Demonstrations after Sa-I-Gu
On May 2nd, 1992, a day after the riots ended, more than 30,000 Korean-Americans marched through Koreatown, protesting the police and criminal justice system in the Rodney King trial and calling for peace. The demonstrators sought reparations for the riots, because they believed that the police department was negligent in protecting Koreatown; rich, white, and Japanese areas of Los Angeles were the major areas where the police and the national guard were sent.

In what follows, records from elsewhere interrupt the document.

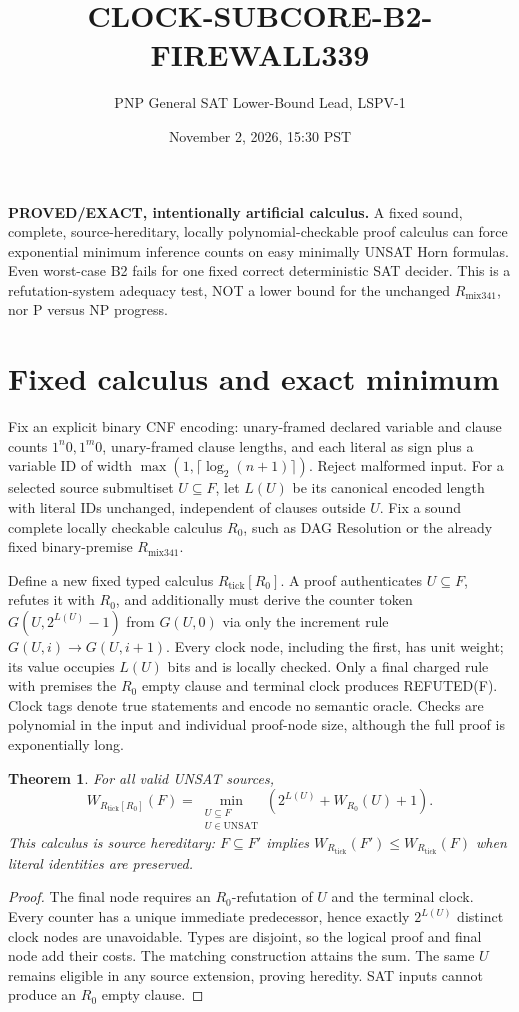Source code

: \documentclass[11pt]{article}
\title{CLOCK-SUBCORE-B2-FIREWALL339}
\author{PNP General SAT Lower-Bound Lead, LSPV-1}
\date{November 2, 2026, 15:30 PST}
\newtheorem{theorem}{Theorem}
\begin{document}
\maketitle
\noindent\textbf{PROVED/EXACT, intentionally artificial calculus.} A fixed sound, complete, source-hereditary, locally polynomial-checkable proof calculus can force exponential minimum inference counts on easy minimally UNSAT Horn formulas. Even worst-case B2 fails for one fixed correct deterministic SAT decider. This is a refutation-system adequacy test, NOT a lower bound for the unchanged $R_{\mathrm{mix341}}$, nor P versus NP progress.

\section{Fixed calculus and exact minimum}
Fix an explicit binary CNF encoding: unary-framed declared variable and clause counts $1^n0,1^m0$, unary-framed clause lengths, and each literal as sign plus a variable ID of width $\max(1,\lceil\log_2(n+1)\rceil)$. Reject malformed input. For a selected source submultiset $U\subseteq F$, let $L(U)$ be its canonical encoded length with literal IDs unchanged, independent of clauses outside $U$. Fix a sound complete locally checkable calculus $R_0$, such as DAG Resolution or the already fixed binary-premise $R_{\mathrm{mix341}}$.

Define a new fixed typed calculus $R_{\mathrm{tick}}[R_0]$. A proof authenticates $U\subseteq F$, refutes it with $R_0$, and additionally must derive the counter token $G(U,2^{L(U)}-1)$ from $G(U,0)$ via only the increment rule $G(U,i)\to G(U,i+1)$. Every clock node, including the first, has unit weight; its value occupies $L(U)$ bits and is locally checked. Only a final charged rule with premises the $R_0$ empty clause and terminal clock produces REFUTED(F). Clock tags denote true statements and encode no semantic oracle. Checks are polynomial in the input and individual proof-node size, although the full proof is exponentially long.

\begin{theorem}
For all valid UNSAT sources,
\[
\boxed{W_{R_{\mathrm{tick}}[R_0]}(F)=
\min_{\substack{U\subseteq F\\U\in\mathrm{UNSAT}}}
(2^{L(U)}+W_{R_0}(U)+1).}
\]
This calculus is source hereditary: $F\subseteq F'$ implies $W_{R_{\mathrm{tick}}}(F')\le W_{R_{\mathrm{tick}}}(F)$ when literal identities are preserved.
\end{theorem}
\begin{proof}
The final node requires an $R_0$-refutation of $U$ and the terminal clock. Every counter has a unique immediate predecessor, hence exactly $2^{L(U)}$ distinct clock nodes are unavoidable. Types are disjoint, so the logical proof and final node add their costs. The matching construction attains the sum. The same $U$ remains eligible in any source extension, proving heredity. SAT inputs cannot produce an $R_0$ empty clause.
\end{proof}
\end{document}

Moreover, police watched looters and rioters break into and rob stores, and the LAPD took no action to stop the illegal activities.

More specifically, many Korean-Americans blame whites for Sa-I-Gu.
Reasons
1. Racism by a mainly white jury in the Rodney King decision provoked the riots themselves
2. Whites were negligent in "watching over" and "supervising" blacks
3. Whites keep the gap between the rich and the poor large, resulting in a large number of looters in 1992
4. The mainly white police force could have stopped or prevented the looters and rioters
5. The (mainly white) media presents a black/Korean conflict while denying a similar black/white conflict, which builds animosity against Asian-Americans
However, the demonstration was marked by a surprising lack of other Asian-Americans. Besides Korean-Americans, there were some African-Americans, Latino-Americans, and a scattering of Asian-American individuals. However, most Asian-American leaders were absent. As Brenda Paik Sunoo, then the news editor of the Korea Times English edition, asked, "Where is everybody, for God's sake?"